Improved unitarity constraints in Two-Higgs-Doublet-Models

TL;DR

This paper refines unitarity constraints in Two-Higgs-Doublet-Models by including finite energy effects, revealing more restrictive parameter space limits and emphasizing the importance of cubic couplings over loop corrections.

Contribution

It introduces a full tree-level calculation at finite energy for unitarity constraints in THDMs, improving upon the large energy approximation commonly used.

Findings

Finite energy calculations tighten unitarity bounds.

The light Higgs window closes for large $|M_{12}|$.

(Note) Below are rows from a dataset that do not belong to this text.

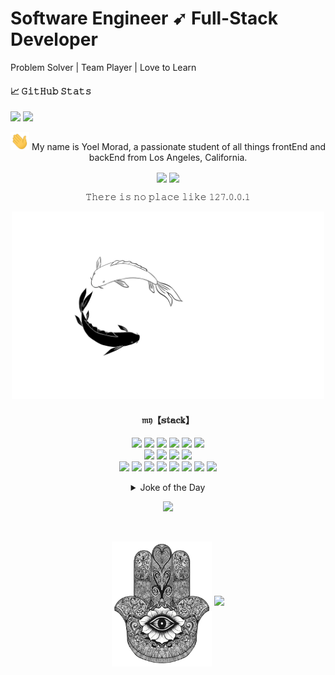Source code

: # Software Engineer ➹ Full-Stack Developer 
Problem Solver | Team Player | Love to Learn

#### &#x1f4c8; 𝙶𝚒𝚝𝙷𝚞𝚋 𝚂𝚝𝚊𝚝𝚜
<img src="https://github-readme-stats.vercel.app/api?username=yoel0&count_private=true&include_all_commits=true&theme=graywhite&show_icons=true&hide_title=true&hide_border=true&hide=issues" /> <img src="https://github-readme-stats.vercel.app/api/top-langs/?username=yoel0&langs_count=10&layout=compact&theme=vue&hide_title=true&hide_border=true&hide=html,jupyter%20notebook" />

<p align="center">
<img src="/secretStuff/wave.gif" width="30px" /> My name is Yoel Morad, a passionate student of all things frontEnd and backEnd from Los Angeles, California.
</p>
<p align="center">
<a href="https://www.linkedin.com/in/yoelmorad/" target="_blank"><img src="https://img.shields.io/badge/-0072b1?style=plastic&logo=Linkedin&logoColor=white" align="center" /></a>
<a href="mailto:yoelgabriel.m@gmail.com" target="_blank"><img src="https://img.shields.io/badge/-c14438?style=plastic&logo=Gmail&logoColor=white" align="center" /></a>
</p>
<p align="center">
𝚃𝚑𝚎𝚛𝚎 𝚒𝚜 𝚗𝚘 𝚙𝚕𝚊𝚌𝚎 𝚕𝚒𝚔𝚎 𝟷𝟸𝟽.𝟶.𝟶.𝟷
</p>
<p align="center">
<img src="/secretStuff/koi.gif" height="300px" />
</p>

<h4 align="center">𝔪𝔶【𝕤𝕥𝕒𝕔𝕜】</h4>
<p align="center">
<img src="https://img.shields.io/badge/-JavaScript-white?style=flat-square&logo=javascript" />
<img src="https://img.shields.io/badge/-MongoDB-white?style=flat-square&logo=mongodb" />
<img src="https://img.shields.io/badge/-Express-white?style=flat-square&logo=express" />
<img src="https://img.shields.io/badge/-ReactJS-white?style=flat-square&logo=react" />
<img src="https://img.shields.io/badge/-NodeJS-white?style=flat-square&logo=Node.js" />
<img src="https://img.shields.io/badge/-PostgreSQL-white?style=flat-square&logo=postgresql&logoColor=336791" />
<br />
<img src="https://img.shields.io/badge/-Python3-white?style=flat-square&logo=Python" />
<img src="https://img.shields.io/badge/-Django-white?style=flat-square&logo=django&logoColor=006400" />
<img src="https://img.shields.io/badge/-Jupyter-white?style=flat-square&logo=jupyter" />
<img src="https://img.shields.io/badge/-Postman-white?style=flat-square&logo=postman&logoColor=FF6C37" />
<br />
<img src="https://img.shields.io/badge/-Material_UI-white?style=flat-square&logo=material-ui&logoColor=0081CB" />
<img src="https://img.shields.io/badge/-CSS3-white?style=flat-square&logo=css3&logoColor=1572B6" />
<img src="https://img.shields.io/badge/-HTML5-white?style=flat-square&logo=html5&logoColor=E34F26" />
<img src="https://img.shields.io/badge/-Git-white?style=flat-square&logo=git" />
<img src="https://img.shields.io/badge/-GitHub-white?style=flat-square&logo=github&logoColor=181717" />
<img src="https://img.shields.io/badge/-VSCode-white?style=flat-square&logo=visual-studio-code&logoColor=007ACC" />
<img src="https://img.shields.io/badge/-NPM-white?style=flat-square&logo=npm&logoColor=CB3837" />
<img src="https://img.shields.io/badge/-Jest-white?style=flat-square&logo=jest&logoColor=C21325" />
</p>


<details align="center">
<summary>Joke of the Day</summary>
<img src="https://readme-jokes.vercel.app/api?theme=graywhite" />
</details>
<p align="center">
<img src="https://komarev.com/ghpvc/?username=yoel0&color=lightgray" />
</p>
<br>

<p align="center">
<img align="center" src="secretStuff/hamsa.png" height="200px" /> <img src="https://github-profile-trophy.vercel.app/?username=yoel0&title=Joined2020" />
</p>


<!--
**yoel0/yoel0** is a ✨ _special_ ✨ repository because its `README.md` (this file) appears on your GitHub profile.

Here are some ideas to get you started:

- 🔭 I’m currently working on ...
- 🌱 I’m currently learning ...
- 👯 I’m looking to collaborate on ...
- 🤔 I’m looking for help with ...
- 💬 Ask me about ...
- 📫 How to reach me: ...
- 😄 Pronouns: ...
- ⚡ Fun fact: ...
-->
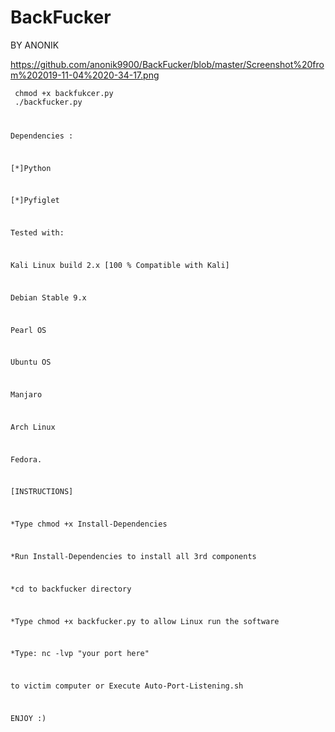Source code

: # BackFucker

  BY ANONIK 
  
  https://github.com/anonik9900/BackFucker/blob/master/Screenshot%20from%202019-11-04%2020-34-17.png
  
  <code> chmod +x backfukcer.py </code>
  <br>
  <code> ./backfucker.py




Dependencies :

[*]Python

[*]Pyfiglet

Tested with:

Kali Linux build 2.x [100 % Compatible with Kali]


Debian Stable 9.x


Pearl OS


Ubuntu OS


Manjaro


Arch Linux


Fedora.


[INSTRUCTIONS]

*Type chmod +x Install-Dependencies

*Run Install-Dependencies to install all 3rd components

*cd to backfucker directory

*Type chmod +x backfucker.py to allow Linux run the software

*Type:  nc -lvp "your port here"

  to victim computer or Execute Auto-Port-Listening.sh

ENJOY :)

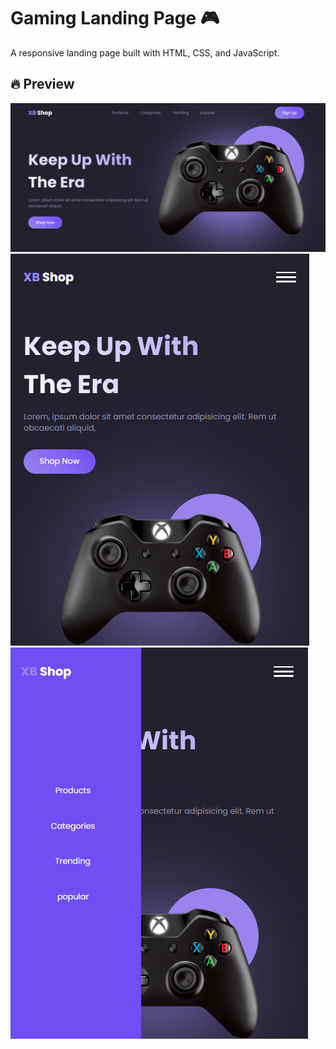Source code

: # Gaming Landing Page 🎮

A responsive landing page built with HTML, CSS, and JavaScript.

## 🔥 Preview
![Preview](preview/Screenshot1.png)
![Preview](preview/Screenshot2.png)
![Preview](preview/Screenshot3.png)


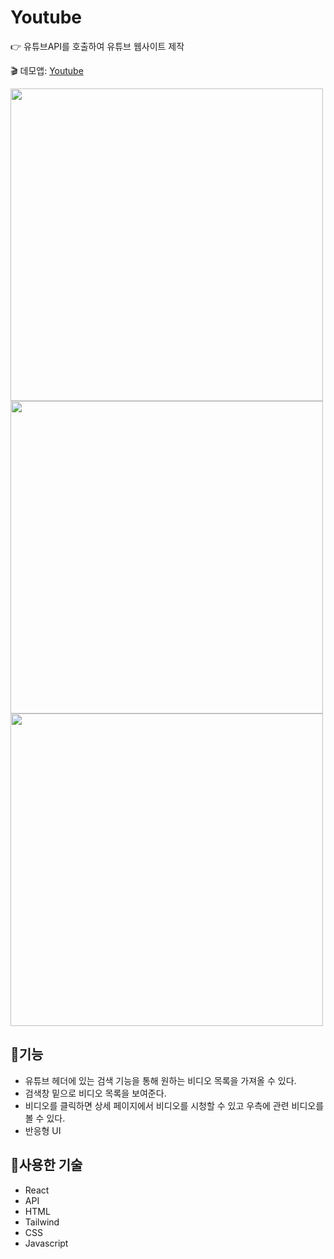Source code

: # Youtube
:point_right: 유튜브API를 호출하여 유튜브 웹사이트 제작

:clapper: 데모앱: [Youtube](https://soft-wisp-921a06.netlify.app/)

<img src="https://user-images.githubusercontent.com/117346671/233886555-dd825171-a8b9-4f2e-9167-09fc3bda1ea0.PNG" width="500"/>
<img src="https://user-images.githubusercontent.com/117346671/233886559-c787616d-0b19-49cc-98f8-b3907585f1c6.PNG" width="500"/>
<img src="https://user-images.githubusercontent.com/117346671/233886564-35ba9b85-96f2-4700-b800-5a9f111c0631.PNG" width="500"/>

## :memo:기능
+ 유튜브 헤더에 있는 검색 기능을 통해 원하는 비디오 목록을 가져올 수 있다.
+ 검색창 밑으로 비디오 목록을 보여준다.
+ 비디오를 클릭하면 상세 페이지에서 비디오를 시청할 수 있고 우측에 관련 비디오를 볼 수 있다.
+ 반응형 UI

## :hammer:사용한 기술
+ React
+ API
+ HTML
+	Tailwind
+ CSS
+ Javascript
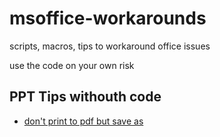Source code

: # msoffice-workarounds
scripts, macros, tips to workaround office issues

use the code on your own risk

## PPT Tips withouth code
* [don't print to pdf but save as](docs/ppt-save-as-pdf.md)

Cubic couplings often dominate over loop corrections.

Abstract

Two-Higgs-Doublet-Models (THDMs) are among the simplest extensions of the standard model and are intensively studied in the literature. Using on-shell parameters such as the masses of the additional scalars as input, corresponds often to large quartic couplings in the underlying Lagrangian. Therefore, it is important to check if these couplings are for instance in agreement with perturbative unitarity. The common approach for doing this check is to consider the two-particle scattering matrix of scalars in the large centre-of-mass energy limit where only point interactions contribute. We show that this is not always a valid approximation: the full calculation including all tree-level contributions at finite energy can lead to much more stringent constraints. We show how the allowed regions in the parameter space are affected. In particular, the light Higgs window with a second Higgs below 125 GeV completely closes for large values of the $Z_2$ breaking parameter $|M_{12}|$. We also compare against the loop corrected constraints, which use also the large $\sqrt{s}$ approximation, and find that (effective) cubic couplings are often more important than radiative corrections.